◆ Your objective:
Would you write the data out once more, exactly as it is?

········

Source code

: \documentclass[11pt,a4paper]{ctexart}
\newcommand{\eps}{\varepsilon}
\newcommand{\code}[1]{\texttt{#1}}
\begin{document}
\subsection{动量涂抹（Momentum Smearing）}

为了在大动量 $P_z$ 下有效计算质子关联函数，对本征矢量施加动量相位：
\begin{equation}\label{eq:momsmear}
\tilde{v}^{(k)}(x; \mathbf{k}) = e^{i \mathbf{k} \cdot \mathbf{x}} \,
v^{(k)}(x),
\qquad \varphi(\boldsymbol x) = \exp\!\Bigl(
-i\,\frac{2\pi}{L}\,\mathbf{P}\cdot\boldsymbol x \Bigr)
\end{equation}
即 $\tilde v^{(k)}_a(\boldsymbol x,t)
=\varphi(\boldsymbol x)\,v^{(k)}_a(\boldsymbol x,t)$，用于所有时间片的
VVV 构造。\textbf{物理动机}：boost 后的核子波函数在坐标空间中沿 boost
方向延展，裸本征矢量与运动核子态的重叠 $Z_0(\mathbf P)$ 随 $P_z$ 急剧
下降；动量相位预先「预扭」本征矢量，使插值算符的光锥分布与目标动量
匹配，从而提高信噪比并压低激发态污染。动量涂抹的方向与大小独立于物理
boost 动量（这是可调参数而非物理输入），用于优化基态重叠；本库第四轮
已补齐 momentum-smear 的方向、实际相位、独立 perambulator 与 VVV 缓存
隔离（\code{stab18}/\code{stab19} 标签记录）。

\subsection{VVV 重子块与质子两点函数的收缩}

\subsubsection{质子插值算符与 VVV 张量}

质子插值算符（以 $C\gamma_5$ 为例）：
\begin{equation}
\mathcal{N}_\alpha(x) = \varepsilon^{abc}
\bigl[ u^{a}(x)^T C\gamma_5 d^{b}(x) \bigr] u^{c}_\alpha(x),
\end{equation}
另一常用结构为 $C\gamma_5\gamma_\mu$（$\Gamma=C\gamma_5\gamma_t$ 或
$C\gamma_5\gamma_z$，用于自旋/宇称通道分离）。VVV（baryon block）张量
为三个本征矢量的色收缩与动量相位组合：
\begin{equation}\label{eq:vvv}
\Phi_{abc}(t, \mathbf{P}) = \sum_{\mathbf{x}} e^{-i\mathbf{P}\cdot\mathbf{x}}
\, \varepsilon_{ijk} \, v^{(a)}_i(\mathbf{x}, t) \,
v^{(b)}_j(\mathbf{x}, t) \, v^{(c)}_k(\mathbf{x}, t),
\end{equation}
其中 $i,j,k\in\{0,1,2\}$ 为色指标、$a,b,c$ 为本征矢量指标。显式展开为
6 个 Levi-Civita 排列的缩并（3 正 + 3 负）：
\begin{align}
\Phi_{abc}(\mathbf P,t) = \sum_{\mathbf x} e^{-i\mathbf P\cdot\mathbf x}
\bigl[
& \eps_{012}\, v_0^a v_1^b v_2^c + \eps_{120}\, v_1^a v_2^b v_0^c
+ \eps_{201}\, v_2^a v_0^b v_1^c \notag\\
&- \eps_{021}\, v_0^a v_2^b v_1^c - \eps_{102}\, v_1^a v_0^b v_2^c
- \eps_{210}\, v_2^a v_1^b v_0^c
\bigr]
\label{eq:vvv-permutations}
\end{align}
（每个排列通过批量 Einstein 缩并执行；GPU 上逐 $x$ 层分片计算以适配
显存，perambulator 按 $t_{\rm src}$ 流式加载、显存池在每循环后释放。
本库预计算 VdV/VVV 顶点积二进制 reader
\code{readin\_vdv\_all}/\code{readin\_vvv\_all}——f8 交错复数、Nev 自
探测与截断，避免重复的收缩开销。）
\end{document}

········

◆ Finished exercise:
Source code

: \documentclass[11pt,a4paper]{ctexart}
\newcommand{\eps}{\varepsilon}
\newcommand{\code}[1]{\texttt{#1}}
\begin{document}
\subsection{动量涂抹（Momentum Smearing）}

为了在大动量 $P_z$ 下有效计算质子关联函数，对本征矢量施加动量相位：
\begin{equation}\label{eq:momsmear}
\tilde{v}^{(k)}(x; \mathbf{k}) = e^{i \mathbf{k} \cdot \mathbf{x}} \,
v^{(k)}(x),
\qquad \varphi(\boldsymbol x) = \exp\!\Bigl(
-i\,\frac{2\pi}{L}\,\mathbf{P}\cdot\boldsymbol x \Bigr)
\end{equation}
即 $\tilde v^{(k)}_a(\boldsymbol x,t)
=\varphi(\boldsymbol x)\,v^{(k)}_a(\boldsymbol x,t)$，用于所有时间片的
VVV 构造。\textbf{物理动机}：boost 后的核子波函数在坐标空间中沿 boost
方向延展，裸本征矢量与运动核子态的重叠 $Z_0(\mathbf P)$ 随 $P_z$ 急剧
下降；动量相位预先「预扭」本征矢量，使插值算符的光锥分布与目标动量
匹配，从而提高信噪比并压低激发态污染。动量涂抹的方向与大小独立于物理
boost 动量（这是可调参数而非物理输入），用于优化基态重叠；本库第四轮
已补齐 momentum-smear 的方向、实际相位、独立 perambulator 与 VVV 缓存
隔离（\code{stab18}/\code{stab19} 标签记录）。

\subsection{VVV 重子块与质子两点函数的收缩}

\subsubsection{质子插值算符与 VVV 张量}

质子插值算符（以 $C\gamma_5$ 为例）：
\begin{equation}
\mathcal{N}_\alpha(x) = \varepsilon^{abc}
\bigl[ u^{a}(x)^T C\gamma_5 d^{b}(x) \bigr] u^{c}_\alpha(x),
\end{equation}
另一常用结构为 $C\gamma_5\gamma_\mu$（$\Gamma=C\gamma_5\gamma_t$ 或
$C\gamma_5\gamma_z$，用于自旋/宇称通道分离）。VVV（baryon block）张量
为三个本征矢量的色收缩与动量相位组合：
\begin{equation}\label{eq:vvv}
\Phi_{abc}(t, \mathbf{P}) = \sum_{\mathbf{x}} e^{-i\mathbf{P}\cdot\mathbf{x}}
\, \varepsilon_{ijk} \, v^{(a)}_i(\mathbf{x}, t) \,
v^{(b)}_j(\mathbf{x}, t) \, v^{(c)}_k(\mathbf{x}, t),
\end{equation}
其中 $i,j,k\in\{0,1,2\}$ 为色指标、$a,b,c$ 为本征矢量指标。显式展开为
6 个 Levi-Civita 排列的缩并（3 正 + 3 负）：
\begin{align}
\Phi_{abc}(\mathbf P,t) = \sum_{\mathbf x} e^{-i\mathbf P\cdot\mathbf x}
\bigl[
& \eps_{012}\, v_0^a v_1^b v_2^c + \eps_{120}\, v_1^a v_2^b v_0^c
+ \eps_{201}\, v_2^a v_0^b v_1^c \notag\\
&- \eps_{021}\, v_0^a v_2^b v_1^c - \eps_{102}\, v_1^a v_0^b v_2^c
- \eps_{210}\, v_2^a v_1^b v_0^c
\bigr]
\label{eq:vvv-permutations}
\end{align}
（每个排列通过批量 Einstein 缩并执行；GPU 上逐 $x$ 层分片计算以适配
显存，perambulator 按 $t_{\rm src}$ 流式加载、显存池在每循环后释放。
本库预计算 VdV/VVV 顶点积二进制 reader
\code{readin\_vdv\_all}/\code{readin\_vvv\_all}——f8 交错复数、Nev 自
探测与截断，避免重复的收缩开销。）
\end{document}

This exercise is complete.